> WORK INSTRUCTIONS
Look through the entries below and extract exactly the lines from the one containing "tree based Henshin" through the one containing "learned how graph", ends included.
┌──
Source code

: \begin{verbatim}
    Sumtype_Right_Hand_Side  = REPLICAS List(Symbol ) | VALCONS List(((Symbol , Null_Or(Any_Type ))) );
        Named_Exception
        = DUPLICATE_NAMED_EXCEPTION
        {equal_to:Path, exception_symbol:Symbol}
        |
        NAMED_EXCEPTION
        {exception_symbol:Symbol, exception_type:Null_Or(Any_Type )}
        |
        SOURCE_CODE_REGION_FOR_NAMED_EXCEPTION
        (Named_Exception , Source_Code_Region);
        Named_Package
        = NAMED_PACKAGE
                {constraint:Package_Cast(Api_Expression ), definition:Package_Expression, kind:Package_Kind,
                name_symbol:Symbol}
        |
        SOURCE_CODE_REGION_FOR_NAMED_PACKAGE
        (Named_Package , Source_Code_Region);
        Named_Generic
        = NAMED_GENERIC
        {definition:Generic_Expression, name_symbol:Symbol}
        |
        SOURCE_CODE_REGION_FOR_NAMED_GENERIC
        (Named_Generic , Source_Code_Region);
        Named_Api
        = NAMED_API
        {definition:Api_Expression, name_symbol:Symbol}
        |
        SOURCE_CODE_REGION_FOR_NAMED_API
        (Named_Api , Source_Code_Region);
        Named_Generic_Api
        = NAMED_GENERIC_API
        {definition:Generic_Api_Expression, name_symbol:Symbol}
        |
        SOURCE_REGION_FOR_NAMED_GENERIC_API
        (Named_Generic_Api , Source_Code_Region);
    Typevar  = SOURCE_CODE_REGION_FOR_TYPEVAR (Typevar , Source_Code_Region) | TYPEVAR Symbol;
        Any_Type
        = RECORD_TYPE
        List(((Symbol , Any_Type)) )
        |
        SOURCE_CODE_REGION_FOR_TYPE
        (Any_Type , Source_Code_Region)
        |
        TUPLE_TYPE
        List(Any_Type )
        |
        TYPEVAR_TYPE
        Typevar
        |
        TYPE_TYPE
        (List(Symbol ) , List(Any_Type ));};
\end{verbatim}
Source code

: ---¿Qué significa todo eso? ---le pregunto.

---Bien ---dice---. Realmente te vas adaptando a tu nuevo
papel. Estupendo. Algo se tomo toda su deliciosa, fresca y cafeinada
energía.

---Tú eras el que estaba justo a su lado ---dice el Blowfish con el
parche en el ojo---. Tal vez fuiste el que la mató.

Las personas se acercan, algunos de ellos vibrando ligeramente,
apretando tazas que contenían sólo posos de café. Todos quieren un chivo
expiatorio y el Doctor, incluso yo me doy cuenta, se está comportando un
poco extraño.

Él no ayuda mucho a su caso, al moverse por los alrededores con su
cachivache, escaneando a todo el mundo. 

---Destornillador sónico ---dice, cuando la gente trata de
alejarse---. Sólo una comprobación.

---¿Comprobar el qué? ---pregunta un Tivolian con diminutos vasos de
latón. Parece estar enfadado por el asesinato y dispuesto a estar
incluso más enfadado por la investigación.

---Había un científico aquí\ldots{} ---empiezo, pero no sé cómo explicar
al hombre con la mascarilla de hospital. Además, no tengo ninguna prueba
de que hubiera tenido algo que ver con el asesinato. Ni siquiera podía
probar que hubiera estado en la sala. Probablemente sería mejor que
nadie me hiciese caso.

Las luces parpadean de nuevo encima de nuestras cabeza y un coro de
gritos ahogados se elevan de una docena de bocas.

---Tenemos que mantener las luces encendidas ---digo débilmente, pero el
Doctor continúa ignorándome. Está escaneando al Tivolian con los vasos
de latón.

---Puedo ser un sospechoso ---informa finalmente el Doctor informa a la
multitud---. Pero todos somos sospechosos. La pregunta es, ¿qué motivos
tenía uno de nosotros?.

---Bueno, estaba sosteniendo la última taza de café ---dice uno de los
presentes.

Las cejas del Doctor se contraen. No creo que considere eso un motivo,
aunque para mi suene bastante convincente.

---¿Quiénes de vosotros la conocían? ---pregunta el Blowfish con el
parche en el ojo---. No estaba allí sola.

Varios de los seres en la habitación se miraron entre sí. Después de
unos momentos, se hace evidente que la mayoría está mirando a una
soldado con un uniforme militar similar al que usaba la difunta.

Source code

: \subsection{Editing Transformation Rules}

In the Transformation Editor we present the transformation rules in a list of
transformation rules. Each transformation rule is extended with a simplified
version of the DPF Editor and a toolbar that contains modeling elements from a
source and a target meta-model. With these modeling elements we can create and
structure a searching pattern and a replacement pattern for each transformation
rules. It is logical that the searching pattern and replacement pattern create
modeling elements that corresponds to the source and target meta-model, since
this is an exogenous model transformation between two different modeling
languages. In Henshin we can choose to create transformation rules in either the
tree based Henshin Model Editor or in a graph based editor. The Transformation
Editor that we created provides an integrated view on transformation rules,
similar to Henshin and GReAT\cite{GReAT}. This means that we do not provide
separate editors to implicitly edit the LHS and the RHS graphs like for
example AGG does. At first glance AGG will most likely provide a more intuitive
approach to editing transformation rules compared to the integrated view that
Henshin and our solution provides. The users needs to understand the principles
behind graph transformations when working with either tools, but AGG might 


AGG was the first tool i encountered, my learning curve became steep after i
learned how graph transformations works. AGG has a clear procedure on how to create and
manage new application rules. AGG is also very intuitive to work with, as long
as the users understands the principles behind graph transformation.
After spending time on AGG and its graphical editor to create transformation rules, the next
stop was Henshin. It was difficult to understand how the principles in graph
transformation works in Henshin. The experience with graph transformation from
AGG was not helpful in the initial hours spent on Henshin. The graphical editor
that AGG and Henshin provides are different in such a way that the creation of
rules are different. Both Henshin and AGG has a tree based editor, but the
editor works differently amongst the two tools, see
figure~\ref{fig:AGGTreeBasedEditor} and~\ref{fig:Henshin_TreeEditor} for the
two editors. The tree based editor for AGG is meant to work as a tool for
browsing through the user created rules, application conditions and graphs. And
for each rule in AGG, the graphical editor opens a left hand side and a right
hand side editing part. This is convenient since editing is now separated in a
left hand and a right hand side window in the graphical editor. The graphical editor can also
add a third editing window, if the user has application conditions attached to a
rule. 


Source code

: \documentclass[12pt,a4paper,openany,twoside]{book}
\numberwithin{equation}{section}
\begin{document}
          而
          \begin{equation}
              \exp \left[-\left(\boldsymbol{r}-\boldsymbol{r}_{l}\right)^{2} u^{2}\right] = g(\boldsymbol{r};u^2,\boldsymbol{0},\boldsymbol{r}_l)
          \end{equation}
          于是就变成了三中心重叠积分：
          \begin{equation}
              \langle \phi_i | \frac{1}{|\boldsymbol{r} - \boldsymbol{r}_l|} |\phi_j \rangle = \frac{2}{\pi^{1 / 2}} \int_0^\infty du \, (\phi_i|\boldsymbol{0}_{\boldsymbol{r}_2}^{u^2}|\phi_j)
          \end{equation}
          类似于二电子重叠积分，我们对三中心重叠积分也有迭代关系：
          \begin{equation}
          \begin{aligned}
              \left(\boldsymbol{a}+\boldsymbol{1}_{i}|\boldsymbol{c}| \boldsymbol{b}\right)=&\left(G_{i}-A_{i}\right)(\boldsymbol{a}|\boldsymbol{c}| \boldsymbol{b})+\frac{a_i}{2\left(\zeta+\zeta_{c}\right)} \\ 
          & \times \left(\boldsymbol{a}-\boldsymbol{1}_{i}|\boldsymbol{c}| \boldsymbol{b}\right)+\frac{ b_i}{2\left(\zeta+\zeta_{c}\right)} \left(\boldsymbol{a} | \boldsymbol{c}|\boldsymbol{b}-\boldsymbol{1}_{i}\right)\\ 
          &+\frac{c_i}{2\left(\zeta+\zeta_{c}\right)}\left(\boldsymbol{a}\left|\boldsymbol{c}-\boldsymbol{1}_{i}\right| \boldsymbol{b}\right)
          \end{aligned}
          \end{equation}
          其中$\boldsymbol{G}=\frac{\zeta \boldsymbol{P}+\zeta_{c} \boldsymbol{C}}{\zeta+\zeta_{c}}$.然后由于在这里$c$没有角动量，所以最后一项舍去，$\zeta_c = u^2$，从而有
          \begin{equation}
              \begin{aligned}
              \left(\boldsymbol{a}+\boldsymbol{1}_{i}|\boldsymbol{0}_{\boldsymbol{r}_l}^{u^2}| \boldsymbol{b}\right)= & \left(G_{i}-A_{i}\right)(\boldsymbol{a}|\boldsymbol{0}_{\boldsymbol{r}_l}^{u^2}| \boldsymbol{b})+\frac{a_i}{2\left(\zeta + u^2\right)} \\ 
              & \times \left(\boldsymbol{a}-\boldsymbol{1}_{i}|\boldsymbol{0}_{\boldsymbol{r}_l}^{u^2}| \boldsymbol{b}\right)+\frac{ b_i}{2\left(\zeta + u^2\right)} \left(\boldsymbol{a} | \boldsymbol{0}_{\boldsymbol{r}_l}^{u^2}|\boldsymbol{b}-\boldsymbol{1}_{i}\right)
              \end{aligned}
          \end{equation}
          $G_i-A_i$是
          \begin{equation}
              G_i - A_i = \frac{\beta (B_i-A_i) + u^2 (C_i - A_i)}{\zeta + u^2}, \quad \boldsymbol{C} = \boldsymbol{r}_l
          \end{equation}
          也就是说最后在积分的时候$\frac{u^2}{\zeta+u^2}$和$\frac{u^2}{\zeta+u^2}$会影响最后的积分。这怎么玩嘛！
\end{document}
└──
> EXERCISE RESULT
tree based Henshin Model Editor or in a graph based editor. The Transformation
Editor that we created provides an integrated view on transformation rules,
similar to Henshin and GReAT\cite{GReAT}. This means that we do not provide
separate editors to implicitly edit the LHS and the RHS graphs like for
example AGG does. At first glance AGG will most likely provide a more intuitive
approach to editing transformation rules compared to the integrated view that
Henshin and our solution provides. The users needs to understand the principles
behind graph transformations when working with either tools, but AGG might 


AGG was the first tool i encountered, my learning curve became steep after i
learned how graph transformations works. AGG has a clear procedure on how to create and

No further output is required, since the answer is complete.